═════ Exercise materials
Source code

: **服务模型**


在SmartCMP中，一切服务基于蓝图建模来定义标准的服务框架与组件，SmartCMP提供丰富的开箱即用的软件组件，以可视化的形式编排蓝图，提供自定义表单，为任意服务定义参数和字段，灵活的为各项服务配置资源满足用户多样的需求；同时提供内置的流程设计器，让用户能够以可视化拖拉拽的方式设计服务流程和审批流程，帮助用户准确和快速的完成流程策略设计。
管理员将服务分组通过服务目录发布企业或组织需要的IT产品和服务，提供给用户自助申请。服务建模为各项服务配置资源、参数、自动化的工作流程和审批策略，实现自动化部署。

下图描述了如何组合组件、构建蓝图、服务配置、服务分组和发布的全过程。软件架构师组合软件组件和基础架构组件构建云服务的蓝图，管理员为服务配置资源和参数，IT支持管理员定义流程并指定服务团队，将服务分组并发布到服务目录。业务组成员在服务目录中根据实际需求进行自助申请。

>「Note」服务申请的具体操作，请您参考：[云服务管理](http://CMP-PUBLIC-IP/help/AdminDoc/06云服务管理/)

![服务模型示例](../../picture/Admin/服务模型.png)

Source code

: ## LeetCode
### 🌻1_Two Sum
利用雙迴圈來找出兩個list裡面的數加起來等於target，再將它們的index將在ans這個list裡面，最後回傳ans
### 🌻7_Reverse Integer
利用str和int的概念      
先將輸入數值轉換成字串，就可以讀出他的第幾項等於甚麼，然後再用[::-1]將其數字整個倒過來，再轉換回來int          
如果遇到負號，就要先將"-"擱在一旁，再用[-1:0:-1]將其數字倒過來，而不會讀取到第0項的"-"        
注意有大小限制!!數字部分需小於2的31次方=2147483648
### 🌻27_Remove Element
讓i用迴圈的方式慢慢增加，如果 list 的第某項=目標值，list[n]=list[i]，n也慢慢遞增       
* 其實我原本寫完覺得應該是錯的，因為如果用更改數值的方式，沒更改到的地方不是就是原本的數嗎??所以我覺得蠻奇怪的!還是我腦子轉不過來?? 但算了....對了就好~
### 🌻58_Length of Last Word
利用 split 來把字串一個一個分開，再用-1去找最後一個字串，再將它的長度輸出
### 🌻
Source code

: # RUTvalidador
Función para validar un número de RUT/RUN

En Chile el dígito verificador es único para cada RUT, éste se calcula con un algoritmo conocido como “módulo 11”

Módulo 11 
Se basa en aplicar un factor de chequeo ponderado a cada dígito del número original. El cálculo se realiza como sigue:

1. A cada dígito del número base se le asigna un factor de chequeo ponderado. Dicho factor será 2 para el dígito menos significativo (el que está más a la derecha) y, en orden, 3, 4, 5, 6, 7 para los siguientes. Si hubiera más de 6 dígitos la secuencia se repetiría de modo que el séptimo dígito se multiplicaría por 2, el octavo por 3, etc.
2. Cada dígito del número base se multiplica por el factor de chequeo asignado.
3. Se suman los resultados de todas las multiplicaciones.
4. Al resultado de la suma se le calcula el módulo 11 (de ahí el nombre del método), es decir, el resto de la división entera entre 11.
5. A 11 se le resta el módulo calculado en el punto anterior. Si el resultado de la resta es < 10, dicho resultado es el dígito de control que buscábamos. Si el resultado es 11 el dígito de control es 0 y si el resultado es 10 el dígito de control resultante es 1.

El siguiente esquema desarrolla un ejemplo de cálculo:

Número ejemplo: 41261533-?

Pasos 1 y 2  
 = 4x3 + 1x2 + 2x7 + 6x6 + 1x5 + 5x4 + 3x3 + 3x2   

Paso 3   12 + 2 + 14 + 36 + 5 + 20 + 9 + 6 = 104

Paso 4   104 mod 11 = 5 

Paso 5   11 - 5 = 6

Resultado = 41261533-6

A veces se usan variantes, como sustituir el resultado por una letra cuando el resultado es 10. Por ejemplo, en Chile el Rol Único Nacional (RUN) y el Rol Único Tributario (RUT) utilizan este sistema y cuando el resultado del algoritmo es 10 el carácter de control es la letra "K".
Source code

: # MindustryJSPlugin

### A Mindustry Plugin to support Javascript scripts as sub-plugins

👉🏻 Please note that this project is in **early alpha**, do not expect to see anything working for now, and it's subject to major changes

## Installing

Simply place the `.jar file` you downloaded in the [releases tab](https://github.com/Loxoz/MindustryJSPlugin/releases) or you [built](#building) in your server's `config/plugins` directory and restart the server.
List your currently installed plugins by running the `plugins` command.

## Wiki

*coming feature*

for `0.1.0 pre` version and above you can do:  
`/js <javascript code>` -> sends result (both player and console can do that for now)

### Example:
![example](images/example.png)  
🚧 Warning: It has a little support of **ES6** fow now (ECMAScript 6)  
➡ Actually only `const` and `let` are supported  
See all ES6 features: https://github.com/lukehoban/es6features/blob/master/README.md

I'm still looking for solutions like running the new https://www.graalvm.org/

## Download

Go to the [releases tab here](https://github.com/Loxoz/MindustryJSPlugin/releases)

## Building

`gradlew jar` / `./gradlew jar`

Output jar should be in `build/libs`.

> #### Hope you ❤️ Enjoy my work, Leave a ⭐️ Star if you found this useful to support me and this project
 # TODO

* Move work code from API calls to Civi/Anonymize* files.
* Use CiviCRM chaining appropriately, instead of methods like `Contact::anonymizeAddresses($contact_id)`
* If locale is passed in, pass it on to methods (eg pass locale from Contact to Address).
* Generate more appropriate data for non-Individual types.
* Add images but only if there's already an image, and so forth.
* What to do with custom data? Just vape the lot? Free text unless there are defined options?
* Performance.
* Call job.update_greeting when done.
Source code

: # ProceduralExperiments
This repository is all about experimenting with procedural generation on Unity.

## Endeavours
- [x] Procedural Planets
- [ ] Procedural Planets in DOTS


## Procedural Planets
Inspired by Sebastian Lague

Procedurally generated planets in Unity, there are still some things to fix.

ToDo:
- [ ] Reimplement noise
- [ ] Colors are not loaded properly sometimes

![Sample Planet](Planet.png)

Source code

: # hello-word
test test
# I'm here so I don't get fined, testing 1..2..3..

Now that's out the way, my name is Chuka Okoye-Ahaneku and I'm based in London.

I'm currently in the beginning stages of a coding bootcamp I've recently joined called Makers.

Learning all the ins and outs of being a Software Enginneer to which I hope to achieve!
══════════
Where a line in the records above includes the string "data", show it.

Completed task |
* Generate more appropriate data for non-Individual types.
* What to do with custom data? Just vape the lot? Free text unless there are defined options?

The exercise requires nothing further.